══ INFORMATION SHOWN ══

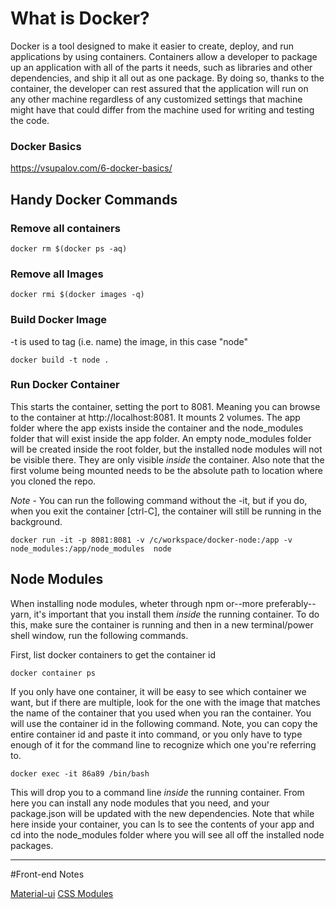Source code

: # What is Docker?
Docker is a tool designed to make it easier to create, deploy, and run applications by using containers. Containers allow a developer to package up an application with all of the parts it needs, such as libraries and other dependencies, and ship it all out as one package. By doing so, thanks to the container, the developer can rest assured that the application will run on any other machine regardless of any customized settings that machine might have that could differ from the machine used for writing and testing the code.

### Docker Basics
https://vsupalov.com/6-docker-basics/

## Handy Docker Commands

### Remove all containers
``` docker rm $(docker ps -aq) ```

### Remove all Images
``` docker rmi $(docker images -q) ```

### Build Docker Image
-t is used to tag (i.e. name) the image, in this case "node"

``` docker build -t node . ```

### Run Docker Container
This starts the container, setting the port to 8081.  Meaning you can browse to the container at http://localhost:8081.  It mounts 2 volumes.  The app folder where the app exists inside the container and the node_modules folder that will exist inside the app folder.  An empty node_modules folder will be created inside the root folder, but the installed node modules will not be visible there.  They are only visible *inside* the container. Also note that the first volume being mounted needs to be the absolute path to location where you cloned the repo.

*Note* - You can run the following command without the -it, but if you do, when you exit the container [ctrl-C], the container will still be running in the background.

``` docker run -it -p 8081:8081 -v /c/workspace/docker-node:/app -v node_modules:/app/node_modules  node ```

## Node Modules
When installing node modules, wheter through npm or--more preferably--yarn, it's important that you install them *inside* the running container. To do this, make sure the container is running and then in a new terminal/power shell window, run the following commands.

First, list docker containers to get the container id

``` docker container ps ```

If you only have one container, it will be easy to see which container we want, but if there are multiple, look for the one with the image that matches the name of the container that you used when you ran the container. You will use the container id in the following command. Note, you can copy the entire container id and paste it into command, or you only have to type enough of it for the command line to recognize which one you're referring to.

``` docker exec -it 86a89 /bin/bash ```

This will drop you to a command line *inside* the running container.  From here you can install any node modules that you need, and your package.json will be updated with the new dependencies.  Note that while here inside your container, you can ls to see the contents of your app and cd into the node_modules folder where you will see all off the installed node packages.

*****
#Front-end Notes

[Material-ui](http://www.material-ui.com)
[CSS Modules](https://github.com/css-modules/css-modules)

═══

PROBLEM: Taking the records above, retype every line from the one with "### Build Docker Image" down to the one with "This starts the", exactly and with nothing else.

RESPONSE TO THE EXERCISE:
### Build Docker Image
-t is used to tag (i.e. name) the image, in this case "node"

``` docker build -t node . ```

### Run Docker Container
This starts the container, setting the port to 8081.  Meaning you can browse to the container at http://localhost:8081.  It mounts 2 volumes.  The app folder where the app exists inside the container and the node_modules folder that will exist inside the app folder.  An empty node_modules folder will be created inside the root folder, but the installed node modules will not be visible there.  They are only visible *inside* the container. Also note that the first volume being mounted needs to be the absolute path to location where you cloned the repo.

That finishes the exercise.